■ Problem statement ■
Reply with one number only: the count of lines below that contain the word "different".

■ Supplied material ■
++++++++++
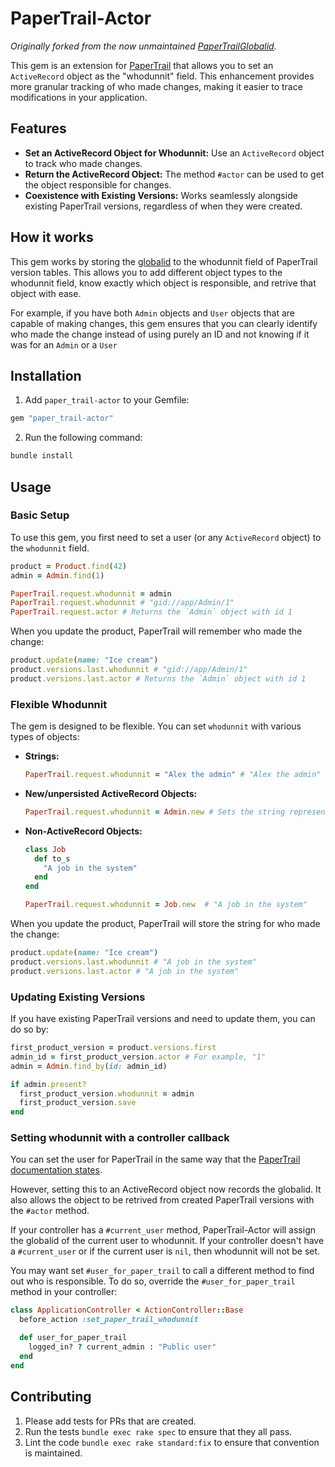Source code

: # PaperTrail-Actor

*Originally forked from the now unmaintained [PaperTrailGlobalid](https://github.com/ankit1910/paper_trail-globalid).*

This gem is an extension for [PaperTrail](https://github.com/paper-trail-gem/paper_trail) that allows you to set an `ActiveRecord` object as the "whodunnit" field. This enhancement provides more granular tracking of who made changes, making it easier to trace modifications in your application.

## Features

- **Set an ActiveRecord Object for Whodunnit:** Use an `ActiveRecord` object to track who made changes.
- **Return the ActiveRecord Object:** The method `#actor` can be used to get the object responsible for changes.
- **Coexistence with Existing Versions:** Works seamlessly alongside existing PaperTrail versions, regardless of when they were created.

## How it works

This gem works by storing the [globalid](https://github.com/rails/globalid) to the whodunnit field of PaperTrail version tables. This allows you to add different object types to the whodunnit field, know exactly which object is responsible, and retrive that object with ease.

For example, if you have both `Admin` objects and `User` objects that are capable of making changes, this gem ensures that you can clearly identify who made the change instead of using purely an ID and not knowing if it was for an `Admin` or a `User`

## Installation

1. Add `paper_trail-actor` to your Gemfile:
  ```ruby
  gem "paper_trail-actor"
  ```
2. Run the following command:
  ```sh
  bundle install
  ```

## Usage

### Basic Setup

To use this gem, you first need to set a user (or any `ActiveRecord` object) to the `whodunnit` field.

```ruby
product = Product.find(42)
admin = Admin.find(1)

PaperTrail.request.whodunnit = admin
PaperTrail.request.whodunnit # "gid://app/Admin/1"
PaperTrail.request.actor # Returns the `Admin` object with id 1
```

When you update the product, PaperTrail will remember who made the change:

```ruby
product.update(name: "Ice cream")
product.versions.last.whodunnit # "gid://app/Admin/1"
product.versions.last.actor # Returns the `Admin` object with id 1
```

### Flexible Whodunnit

The gem is designed to be flexible. You can set `whodunnit` with various types of objects:

- **Strings:**
  ```ruby
  PaperTrail.request.whodunnit = "Alex the admin" # "Alex the admin"
  ```

- **New/unpersisted ActiveRecord Objects:**
  ```ruby
  PaperTrail.request.whodunnit = Admin.new # Sets the string representation of the admin
  ```

- **Non-ActiveRecord Objects:**
  ```ruby
  class Job
    def to_s
      "A job in the system"
    end
  end

  PaperTrail.request.whodunnit = Job.new  # "A job in the system"
  ```

When you update the product, PaperTrail will store the string for who made the change:

```ruby
product.update(name: "Ice cream")
product.versions.last.whodunnit # "A job in the system"
product.versions.last.actor # "A job in the system"
```

### Updating Existing Versions

If you have existing PaperTrail versions and need to update them, you can do so by:

```ruby
first_product_version = product.versions.first
admin_id = first_product_version.actor # For example, "1"
admin = Admin.find_by(id: admin_id)

if admin.present?
  first_product_version.whodunnit = admin
  first_product_version.save
end
```

### Setting whodunnit with a controller callback

You can set the user for PaperTrail in the same way that the [PaperTrail documentation states](https://github.com/paper-trail-gem/paper_trail#setting-whodunnit-with-a-controller-callback).

However, setting this to an ActiveRecord object now records the globalid. It also allows the object to be retrived from created PaperTrail versions with the `#actor` method.

If your controller has a `#current_user` method, PaperTrail-Actor will assign the globalid of the current user to whodunnit. If your controller doesn't have a `#current_user` or if the current user is `nil`, then whodunnit will not be set.

You may want set `#user_for_paper_trail` to call a different method to find out who is responsible. To do so, override the `#user_for_paper_trail` method in your controller:

```ruby
class ApplicationController < ActionController::Base
  before_action :set_paper_trail_whodunnit

  def user_for_paper_trail
    logged_in? ? current_admin : "Public user"
  end
end
```

## Contributing

1. Please add tests for PRs that are created.
2. Run the tests `bundle exec rake spec` to ensure that they all pass.
3. Lint the code `bundle exec rake standard:fix` to ensure that convention is maintained.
++++++++++
■ Your response ■
2